God's Response to Darkness

 Today marks the Winter Solstice--the shortest day of the year, and therefore the longest night.  The Winter Solstice has a long history of pagan celebration, but it carries an even more powerful Christian message.

As the Winter Solstice marks the shortest day/longest night, it also marks the march toward Spring and Summer, times of abundant light and reduced darkness.  The analogy is easy to make:

The people who were sitting in darkness saw a great Light, and those who were sitting in the land and shadow of death, upon them a Light dawned.  Isaiah 9:2, quoted in Matthew 4:16.

Then Jesus again spoke to them, saying, I am the Light of the world; he who follows Me will not walk in the darkness but will have the Light of life.  John 8:12.

At the moment, the planet is angled away from the sun on its yearly journey.  This is the season of darkness.  But the celebration of the Winter Solstice reminds us that lighter--and better--days are ahead.  In like manner, we are living in a sinful, dark world.  But the Bible proclaims that the Light has come, and will come again!  That is good news, indeed.

Of course, the analogy is not perfect.  Our planet will continue to turn, and the Winter Solstice of 2023 will follow the coming spring, Sumer and fall.  But those who follow Christ in faith will have His light regardless of the planetary position or the conditions of this world.

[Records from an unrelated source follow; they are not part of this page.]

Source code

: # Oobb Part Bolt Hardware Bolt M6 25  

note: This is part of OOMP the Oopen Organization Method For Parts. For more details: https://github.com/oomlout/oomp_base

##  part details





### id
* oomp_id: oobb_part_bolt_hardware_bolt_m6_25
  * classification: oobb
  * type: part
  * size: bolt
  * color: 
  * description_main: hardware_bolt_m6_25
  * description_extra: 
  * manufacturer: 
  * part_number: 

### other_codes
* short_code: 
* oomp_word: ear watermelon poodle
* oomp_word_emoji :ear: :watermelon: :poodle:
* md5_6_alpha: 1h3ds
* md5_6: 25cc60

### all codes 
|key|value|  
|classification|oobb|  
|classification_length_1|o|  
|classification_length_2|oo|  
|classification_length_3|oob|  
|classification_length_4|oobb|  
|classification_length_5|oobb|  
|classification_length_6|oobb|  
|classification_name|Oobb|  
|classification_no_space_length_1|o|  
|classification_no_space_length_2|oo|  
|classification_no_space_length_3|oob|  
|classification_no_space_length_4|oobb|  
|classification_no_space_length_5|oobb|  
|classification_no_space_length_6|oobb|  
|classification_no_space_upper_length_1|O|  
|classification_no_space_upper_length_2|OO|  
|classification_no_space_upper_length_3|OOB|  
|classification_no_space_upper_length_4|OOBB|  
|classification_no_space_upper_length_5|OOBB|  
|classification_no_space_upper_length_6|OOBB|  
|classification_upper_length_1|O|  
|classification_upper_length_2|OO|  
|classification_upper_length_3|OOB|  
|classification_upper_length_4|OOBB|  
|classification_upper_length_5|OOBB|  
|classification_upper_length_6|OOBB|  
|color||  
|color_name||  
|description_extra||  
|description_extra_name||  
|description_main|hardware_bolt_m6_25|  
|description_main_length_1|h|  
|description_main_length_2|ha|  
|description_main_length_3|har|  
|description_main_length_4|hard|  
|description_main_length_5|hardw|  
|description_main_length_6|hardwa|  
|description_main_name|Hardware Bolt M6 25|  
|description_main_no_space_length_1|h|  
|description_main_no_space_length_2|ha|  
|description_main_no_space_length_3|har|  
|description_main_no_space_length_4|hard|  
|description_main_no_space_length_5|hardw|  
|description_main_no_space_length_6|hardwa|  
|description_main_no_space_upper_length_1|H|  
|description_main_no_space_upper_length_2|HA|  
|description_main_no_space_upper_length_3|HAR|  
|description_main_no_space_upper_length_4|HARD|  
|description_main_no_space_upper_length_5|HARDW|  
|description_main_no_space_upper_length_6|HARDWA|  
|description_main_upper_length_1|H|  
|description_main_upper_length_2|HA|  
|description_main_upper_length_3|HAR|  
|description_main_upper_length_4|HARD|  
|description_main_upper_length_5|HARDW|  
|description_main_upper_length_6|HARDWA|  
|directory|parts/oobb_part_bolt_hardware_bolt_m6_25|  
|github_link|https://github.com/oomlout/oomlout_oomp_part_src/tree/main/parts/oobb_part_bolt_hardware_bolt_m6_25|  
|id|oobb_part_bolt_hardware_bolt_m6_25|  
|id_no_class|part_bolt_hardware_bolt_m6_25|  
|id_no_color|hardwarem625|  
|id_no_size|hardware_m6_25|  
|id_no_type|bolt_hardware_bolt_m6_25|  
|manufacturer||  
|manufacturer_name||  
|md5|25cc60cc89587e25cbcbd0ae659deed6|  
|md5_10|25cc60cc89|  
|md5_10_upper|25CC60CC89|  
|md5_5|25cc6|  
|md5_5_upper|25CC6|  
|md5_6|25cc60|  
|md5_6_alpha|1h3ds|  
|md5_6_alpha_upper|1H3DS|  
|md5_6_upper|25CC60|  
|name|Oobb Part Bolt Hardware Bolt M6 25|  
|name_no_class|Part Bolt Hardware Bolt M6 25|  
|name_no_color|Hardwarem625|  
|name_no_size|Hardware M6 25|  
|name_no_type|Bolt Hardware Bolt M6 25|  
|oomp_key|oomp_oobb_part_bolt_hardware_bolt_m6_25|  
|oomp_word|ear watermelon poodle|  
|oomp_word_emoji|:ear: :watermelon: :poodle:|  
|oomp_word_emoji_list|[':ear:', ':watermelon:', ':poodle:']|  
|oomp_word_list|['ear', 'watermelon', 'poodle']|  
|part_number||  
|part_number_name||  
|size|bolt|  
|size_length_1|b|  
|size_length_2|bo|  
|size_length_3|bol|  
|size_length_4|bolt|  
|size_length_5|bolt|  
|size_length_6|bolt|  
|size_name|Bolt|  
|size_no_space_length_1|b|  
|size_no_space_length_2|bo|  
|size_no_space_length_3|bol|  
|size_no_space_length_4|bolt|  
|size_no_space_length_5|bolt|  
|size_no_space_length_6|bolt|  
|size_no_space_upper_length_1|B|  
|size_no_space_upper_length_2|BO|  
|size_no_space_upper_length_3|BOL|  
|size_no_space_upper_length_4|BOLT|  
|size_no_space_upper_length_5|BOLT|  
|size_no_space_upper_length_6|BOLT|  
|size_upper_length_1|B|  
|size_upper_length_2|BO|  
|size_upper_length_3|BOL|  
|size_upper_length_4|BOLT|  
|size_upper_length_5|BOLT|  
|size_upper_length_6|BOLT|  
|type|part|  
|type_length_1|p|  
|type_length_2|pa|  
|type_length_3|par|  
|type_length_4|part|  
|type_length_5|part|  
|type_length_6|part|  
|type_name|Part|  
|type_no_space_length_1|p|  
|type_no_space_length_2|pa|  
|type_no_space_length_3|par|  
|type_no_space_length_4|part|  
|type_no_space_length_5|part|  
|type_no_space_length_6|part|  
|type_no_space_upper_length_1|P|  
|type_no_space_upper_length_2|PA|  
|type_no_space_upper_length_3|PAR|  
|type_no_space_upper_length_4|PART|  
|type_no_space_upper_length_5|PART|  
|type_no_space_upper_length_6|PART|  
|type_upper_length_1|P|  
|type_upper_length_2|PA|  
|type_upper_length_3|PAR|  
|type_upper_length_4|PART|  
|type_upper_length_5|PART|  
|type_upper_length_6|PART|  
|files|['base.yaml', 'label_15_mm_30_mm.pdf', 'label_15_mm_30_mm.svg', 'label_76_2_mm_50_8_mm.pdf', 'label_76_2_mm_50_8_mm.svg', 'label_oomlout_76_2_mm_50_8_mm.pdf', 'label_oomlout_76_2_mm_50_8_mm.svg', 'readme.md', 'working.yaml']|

In the bleak midwinter, all creation groans 

For a world in darkness, frozen like a stone.

Light is breaking 

In a stable for a throne.

                                                                                                             Chris Tomlin

Thursday, December 1, 2022

The Messiah Beyond Our Expectations

 The Christmas narrative can be fairly described as a dialectical masterpiece, one that takes layer upon layer of apparently contradictory and incompatible bits of information and fits them into a miraculous whole.  Contrasts and the unexpected become normal and commonplace.

 

The mighty angel Gabriel is sent from heaven to Galilee, considered a backwater town and some distance from Israel’s religious center, Jerusalem.  A young woman with no status or renown is chosen to be the mother of the Son of God.  Her betrothed marries her, willing to believe that the baby she carries is indeed of God.  The two have little in the way of resources—no money, no power, no influence—with which to protect and nurture someone as important as the Son of God.  

 

The young Galilean couple travels to Bethlehem late in the pregnancy, not by choice but by legal decree.  And so they find themselves 90 miles from home when the Infant God is born.  The royal birth announcement is made by an angel, not to the upper class but rather to a group of lowly shepherds.  And as if the announcement of the single angel isn’t enough, he is joined by a host of angels rejoicing in the birth of the Messiah.

 

The newborn King—the Messiah, the Savior of the world—is the fulfillment of long-studied prophecy.  Born in Bethlehem, to a virgin, from the line of David.  And yet the religious experts and authorities of the day do not recognize the prophetic fulfillment.  Instead, two elderly prophets proclaim the good news in the temple, and upper-class wise men from a distant land appear to pay homage.

 

The wise men direct attention to the baby Messiah, but not in the way they intend.  A jealous ruler seeks the Messiah as well, not to pay homage, but to murder.  The result is the untimely and tragic death of a generation of young children.  The Messiah Himself is taken by His parents to Egypt.  Egypt!  The last place a Jewish family would expect or want to go….

 

 

And now, centuries later, here we are…. We have the benefit of the New Testament as well as the Old to understand those past events, and more context to understand and integrate the dialectical elements.  But we, just like those who lived back then, still interpret what we read and events around us according to our personalities, personal histories, desires, and sin nature.  Each Christmas season is an invitation to ponder anew the Incarnation and to pursue a deeper and truer knowledge of the Messiah so that we can better build our faith relationship with Him upon the reality of who He is.  He has created us in His image; we must not make Him in ours. 

 

And then from this humble position, we are—perhaps unexpectedly—much better able to glorify God with the angels as we celebrate God’s greatest gift at Christmas.  From Christmas we look toward the Messiah’s return, which will come when we least expect it.  Come Lord Jesus!